▶ **Exercise goal**: Output all entries precisely.

▶ **Excerpted data**:
::::::::

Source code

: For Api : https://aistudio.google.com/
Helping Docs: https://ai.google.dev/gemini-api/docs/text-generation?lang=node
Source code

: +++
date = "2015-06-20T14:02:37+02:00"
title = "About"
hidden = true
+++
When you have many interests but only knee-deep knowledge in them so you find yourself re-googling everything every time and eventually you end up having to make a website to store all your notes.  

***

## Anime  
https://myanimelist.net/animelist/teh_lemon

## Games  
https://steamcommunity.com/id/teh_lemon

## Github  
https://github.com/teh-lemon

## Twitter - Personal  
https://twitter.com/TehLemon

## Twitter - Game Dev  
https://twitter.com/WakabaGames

::::::::

▶ **Exercise response**:
Source code

: For Api : https://aistudio.google.com/
Helping Docs: https://ai.google.dev/gemini-api/docs/text-generation?lang=node
Source code

: +++
date = "2015-06-20T14:02:37+02:00"
title = "About"
hidden = true
+++
When you have many interests but only knee-deep knowledge in them so you find yourself re-googling everything every time and eventually you end up having to make a website to store all your notes.  

***

## Anime  
https://myanimelist.net/animelist/teh_lemon

## Games  
https://steamcommunity.com/id/teh_lemon

## Github  
https://github.com/teh-lemon

## Twitter - Personal  
https://twitter.com/TehLemon

## Twitter - Game Dev  
https://twitter.com/WakabaGames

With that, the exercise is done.